[Opening TASK DATA section]

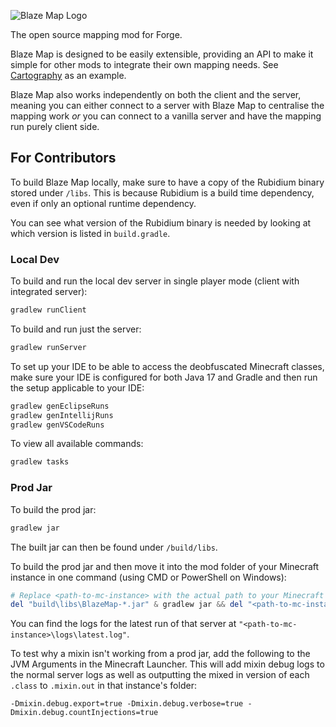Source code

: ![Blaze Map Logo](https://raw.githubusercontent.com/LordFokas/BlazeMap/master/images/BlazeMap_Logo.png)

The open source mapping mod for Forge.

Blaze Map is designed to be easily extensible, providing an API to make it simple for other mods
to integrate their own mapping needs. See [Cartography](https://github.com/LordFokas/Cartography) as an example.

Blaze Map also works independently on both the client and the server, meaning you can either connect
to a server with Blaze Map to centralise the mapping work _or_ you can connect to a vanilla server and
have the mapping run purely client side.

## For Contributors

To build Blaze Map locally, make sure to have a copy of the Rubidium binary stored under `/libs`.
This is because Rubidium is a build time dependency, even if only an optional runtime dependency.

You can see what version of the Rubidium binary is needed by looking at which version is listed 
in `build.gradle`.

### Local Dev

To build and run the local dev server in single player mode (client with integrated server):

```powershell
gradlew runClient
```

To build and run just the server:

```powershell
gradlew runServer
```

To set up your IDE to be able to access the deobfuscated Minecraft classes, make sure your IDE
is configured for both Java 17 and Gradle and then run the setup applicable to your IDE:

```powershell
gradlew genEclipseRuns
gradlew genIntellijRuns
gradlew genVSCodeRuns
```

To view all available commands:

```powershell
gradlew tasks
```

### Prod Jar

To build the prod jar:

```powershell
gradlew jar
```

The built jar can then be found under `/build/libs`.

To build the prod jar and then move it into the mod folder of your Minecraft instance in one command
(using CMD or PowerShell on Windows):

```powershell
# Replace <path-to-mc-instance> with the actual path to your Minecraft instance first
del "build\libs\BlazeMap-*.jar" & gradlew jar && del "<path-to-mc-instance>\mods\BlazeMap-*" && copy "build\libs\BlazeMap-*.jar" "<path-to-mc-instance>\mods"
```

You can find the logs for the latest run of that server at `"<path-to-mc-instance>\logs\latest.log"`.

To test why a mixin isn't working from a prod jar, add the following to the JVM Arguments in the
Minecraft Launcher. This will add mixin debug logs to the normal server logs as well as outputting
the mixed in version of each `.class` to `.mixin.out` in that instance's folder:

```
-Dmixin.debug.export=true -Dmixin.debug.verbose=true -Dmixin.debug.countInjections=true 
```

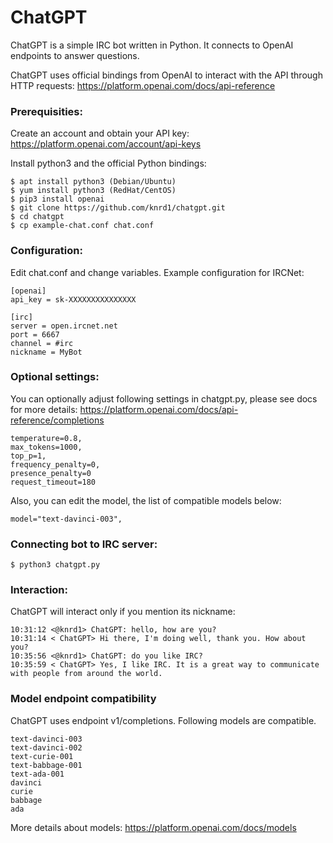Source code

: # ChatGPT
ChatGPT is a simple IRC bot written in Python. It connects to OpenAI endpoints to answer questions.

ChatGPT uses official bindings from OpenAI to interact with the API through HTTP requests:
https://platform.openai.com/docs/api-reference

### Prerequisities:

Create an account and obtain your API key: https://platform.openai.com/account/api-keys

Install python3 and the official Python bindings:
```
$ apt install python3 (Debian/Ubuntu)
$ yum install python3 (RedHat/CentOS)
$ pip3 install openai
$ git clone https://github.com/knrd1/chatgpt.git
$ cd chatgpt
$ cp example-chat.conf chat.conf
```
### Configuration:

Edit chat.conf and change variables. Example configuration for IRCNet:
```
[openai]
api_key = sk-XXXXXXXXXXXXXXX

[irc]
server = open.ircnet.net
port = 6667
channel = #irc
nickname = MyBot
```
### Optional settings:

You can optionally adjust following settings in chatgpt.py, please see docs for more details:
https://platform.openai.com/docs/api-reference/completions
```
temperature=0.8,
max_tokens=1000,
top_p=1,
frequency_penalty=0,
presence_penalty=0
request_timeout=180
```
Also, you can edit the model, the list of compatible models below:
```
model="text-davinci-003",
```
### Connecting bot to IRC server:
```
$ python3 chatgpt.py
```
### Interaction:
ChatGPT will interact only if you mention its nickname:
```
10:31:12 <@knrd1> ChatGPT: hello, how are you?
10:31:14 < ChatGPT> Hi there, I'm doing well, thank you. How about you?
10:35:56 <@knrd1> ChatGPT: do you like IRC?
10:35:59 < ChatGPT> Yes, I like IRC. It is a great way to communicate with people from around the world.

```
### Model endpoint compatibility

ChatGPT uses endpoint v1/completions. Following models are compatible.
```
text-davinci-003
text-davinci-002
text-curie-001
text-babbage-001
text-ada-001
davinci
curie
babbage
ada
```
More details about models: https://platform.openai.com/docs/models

[Closing TASK DATA section]

▶ _WORK INSTRUCTION_
Would you report every line of the entries above containing the word "instance"?

▶ _EXERCISE OUTPUT_
To build the prod jar and then move it into the mod folder of your Minecraft instance in one command
# Replace <path-to-mc-instance> with the actual path to your Minecraft instance first
del "build\libs\BlazeMap-*.jar" & gradlew jar && del "<path-to-mc-instance>\mods\BlazeMap-*" && copy "build\libs\BlazeMap-*.jar" "<path-to-mc-instance>\mods"
You can find the logs for the latest run of that server at `"<path-to-mc-instance>\logs\latest.log"`.
the mixed in version of each `.class` to `.mixin.out` in that instance's folder:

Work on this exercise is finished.